その情報は大丈夫? インターネットの特徴を知る

インターネットの仕組みは便利な一方で、得られる情報に偏りがでてしまう場合があります。自分がどのような情報を目にしているのかを把握するために、インターネットの特徴を知っておきましょう。

・特徴1 あなたの「見たいもの」ばかりが掲載されているかも? インターネットには、個人の閲覧履歴などのデータを利用し、その人に合った情報を選択して提示する機能があります。 ・特徴2 「みんなが」注目している記事ではなく「あなたが」注目している記事が掲載されているかも? ニュースサイトなどにあなたの関心がある政党や注目している候補者のニュースがたくさん表示されていませんか? それは世間の注目度が高いのではなく、あなたの注目度が高いとウェブサイト側が判断し、優先して表示している場合があります。 ・特徴3 表示順が上位であるほど情報が正確とは限らないかも? 表示される順位は、サービスの基準や個人の閲覧履歴データなどによって変わることがあります。同じウェブサイトを訪問したり同じキーワードで調べたりしても、あなたとほかの人とでは表示される結果の順番が違う場合があります。 また調べるワードによっては、掲載が上位であっても正確な情報が掲載されているとは限りません。 人には無意識に自分を正当化したいという心理があり、自分の信じたい情報を追い求めてしまう「確証バイアス」という現象があると言われています。インターネットならではの特徴があることを理解しながら、得る情報を取捨選択し、内容を吟味することを心がけましょう。

選挙におけるデマとは?

2016年ドナルド・トランプ氏が次期アメリカ大統領と決まった際の選挙戦では、多くのフェイクニュースが拡散されたと言われています。日本でも、後述のとおり2018年の沖縄県知事選や2020年の大阪住民投票で多くの偽情報などが発見されて話題になりました。政治的な偽・誤情報を知った人のうち約80%(5人に4人)は誤っていると気づいていなかったという結果があり(※1)、多くの人が正しい判断をできず、選挙結果や重要な意思決定に影響を与えてしまうことが指摘されています。また米国の研究では情報の真偽判断能力を過信している人ほど騙されることが分かっています(※2)。私たち一人一人が情報に接する際に注意を心がけ、適切に判断する必要があります。

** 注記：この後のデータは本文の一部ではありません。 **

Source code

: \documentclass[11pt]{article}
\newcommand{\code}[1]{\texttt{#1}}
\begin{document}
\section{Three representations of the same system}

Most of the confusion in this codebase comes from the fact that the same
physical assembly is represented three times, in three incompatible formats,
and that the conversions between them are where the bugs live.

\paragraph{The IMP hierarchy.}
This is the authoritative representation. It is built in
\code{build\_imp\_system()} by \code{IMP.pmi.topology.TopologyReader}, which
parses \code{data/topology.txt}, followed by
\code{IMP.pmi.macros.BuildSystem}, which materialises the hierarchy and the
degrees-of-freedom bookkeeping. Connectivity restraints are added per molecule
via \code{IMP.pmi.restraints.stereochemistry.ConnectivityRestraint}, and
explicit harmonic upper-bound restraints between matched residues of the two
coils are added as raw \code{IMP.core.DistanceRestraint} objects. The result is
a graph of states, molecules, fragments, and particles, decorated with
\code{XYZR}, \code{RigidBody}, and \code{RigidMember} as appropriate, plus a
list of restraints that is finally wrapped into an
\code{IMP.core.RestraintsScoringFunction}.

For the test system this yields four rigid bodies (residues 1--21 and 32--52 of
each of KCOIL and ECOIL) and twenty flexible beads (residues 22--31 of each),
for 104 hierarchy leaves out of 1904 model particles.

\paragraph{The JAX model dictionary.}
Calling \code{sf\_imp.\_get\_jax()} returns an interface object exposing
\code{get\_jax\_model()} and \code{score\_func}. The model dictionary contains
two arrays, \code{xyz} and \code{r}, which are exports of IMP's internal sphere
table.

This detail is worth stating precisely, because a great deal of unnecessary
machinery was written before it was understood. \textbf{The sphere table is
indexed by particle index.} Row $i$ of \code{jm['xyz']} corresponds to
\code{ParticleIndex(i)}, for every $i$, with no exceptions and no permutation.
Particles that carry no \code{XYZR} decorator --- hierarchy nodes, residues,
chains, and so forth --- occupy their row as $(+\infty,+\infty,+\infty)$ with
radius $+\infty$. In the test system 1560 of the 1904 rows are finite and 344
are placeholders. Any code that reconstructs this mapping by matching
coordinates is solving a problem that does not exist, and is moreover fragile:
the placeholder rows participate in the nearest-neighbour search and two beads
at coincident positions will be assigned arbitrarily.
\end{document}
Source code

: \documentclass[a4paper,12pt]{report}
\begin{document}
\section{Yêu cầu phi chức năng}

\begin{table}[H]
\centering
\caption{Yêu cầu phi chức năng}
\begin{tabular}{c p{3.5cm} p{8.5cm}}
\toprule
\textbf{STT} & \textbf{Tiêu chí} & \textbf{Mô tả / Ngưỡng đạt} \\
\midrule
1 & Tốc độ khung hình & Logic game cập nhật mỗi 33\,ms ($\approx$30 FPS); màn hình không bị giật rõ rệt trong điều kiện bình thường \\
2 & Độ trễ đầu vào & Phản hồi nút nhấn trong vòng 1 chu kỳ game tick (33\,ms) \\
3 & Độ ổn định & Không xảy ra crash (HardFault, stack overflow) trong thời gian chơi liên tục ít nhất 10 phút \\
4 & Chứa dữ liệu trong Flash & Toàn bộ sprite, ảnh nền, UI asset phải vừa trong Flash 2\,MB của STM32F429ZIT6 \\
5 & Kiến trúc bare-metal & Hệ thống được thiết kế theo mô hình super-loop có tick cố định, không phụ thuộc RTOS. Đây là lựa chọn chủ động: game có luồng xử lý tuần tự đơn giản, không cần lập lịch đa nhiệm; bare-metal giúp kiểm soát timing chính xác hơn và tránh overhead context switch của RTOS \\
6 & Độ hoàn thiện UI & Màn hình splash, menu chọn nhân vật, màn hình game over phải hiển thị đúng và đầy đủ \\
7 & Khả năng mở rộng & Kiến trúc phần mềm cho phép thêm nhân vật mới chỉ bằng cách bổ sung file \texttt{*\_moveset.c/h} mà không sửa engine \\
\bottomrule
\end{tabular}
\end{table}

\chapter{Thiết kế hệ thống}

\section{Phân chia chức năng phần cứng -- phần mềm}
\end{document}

選挙時のデマにはいくつか傾向があります。インターネットでは選挙前にニュースメディアを装ったウェブサイトが現れる場合があります。「問い合わせ窓口の記載がない」「連絡しても返信がない」など運営元が不明瞭なウェブサイトの情報は信頼性が低いかもしれません。 また政党や候補者の勢力が拮抗すると、意見の対立などが盛り上がり喜怒哀楽に直接訴える情報が増えがちです。感情的になりそうな情報ほどいったん落ち着くことが大切です。 前述のとおり、人は自分の見たい情報ばかり見る傾向があります。そして自分の考えと同じであれば、間違った情報も信じやすいため、他の情報もないか意識しましょう。

2018年沖縄県知事選

2018年の沖縄県知事選では、実態と異なる「A候補の政策の文字数は2.2万字、B候補は約800字」といった偽情報をはじめ、特定の候補者を批判するウェブサイトや攻撃する内容がSNSで拡散され、デマや不確かな情報が多く出現しました。新聞社などのメディアが、選挙期間中に初めて社会に広がった言説や情報の真偽を検証するファクトチェックを実施したことも話題になりました。

2020年大阪住民投票(大阪都構想)

政令都市の大阪市を廃止し、4つの特別区に再編する「大阪都構想」の賛否を問う住民投票が2020年に行われました。賛成派と反対派が拮抗するなかで、「特別区になると消防車の到着時間は早くなる(賛成派)」や「都構想のコストは総額1340億円(反対派)」といった誤情報や不正確な情報が発信されました。複数の新聞社が、社会に広がった言説や情報の真偽を検証するファクトチェックを行っています。

2022年参議院議員通常選挙

2022年7月10日に行われた第26回参議院議員通常選挙では、ファクトチェック記事をまとめた特設サイトがFIJ(ファクトチェック・イニシアティブ)により公開されました。嘘か本当かわからない情報の真偽を検証しています。

動画で解説 情報への心構え

選挙の“フェイク”に備えるために〜フィルターバブルと確証バイアス〜

2018年沖縄県知事選で起きた内容をもとに、「フィルターバブル」と「確証バイアス」について動画で解説します。(2022/06/20 視聴時間:約8分)

ファクトチェックと情報リテラシー ~事実を確かめるための基礎知識と心構え~

ジャーナリストの古田大輔さんが、ファクトチェックとは何か、そして私たちができるファクトチェックについて紹介。国際大学准教授の山口真一さんは、情報を見極める力、リテラシーを身につけることの重要性を解説します。(2022/09/06 視聴時間:約11分)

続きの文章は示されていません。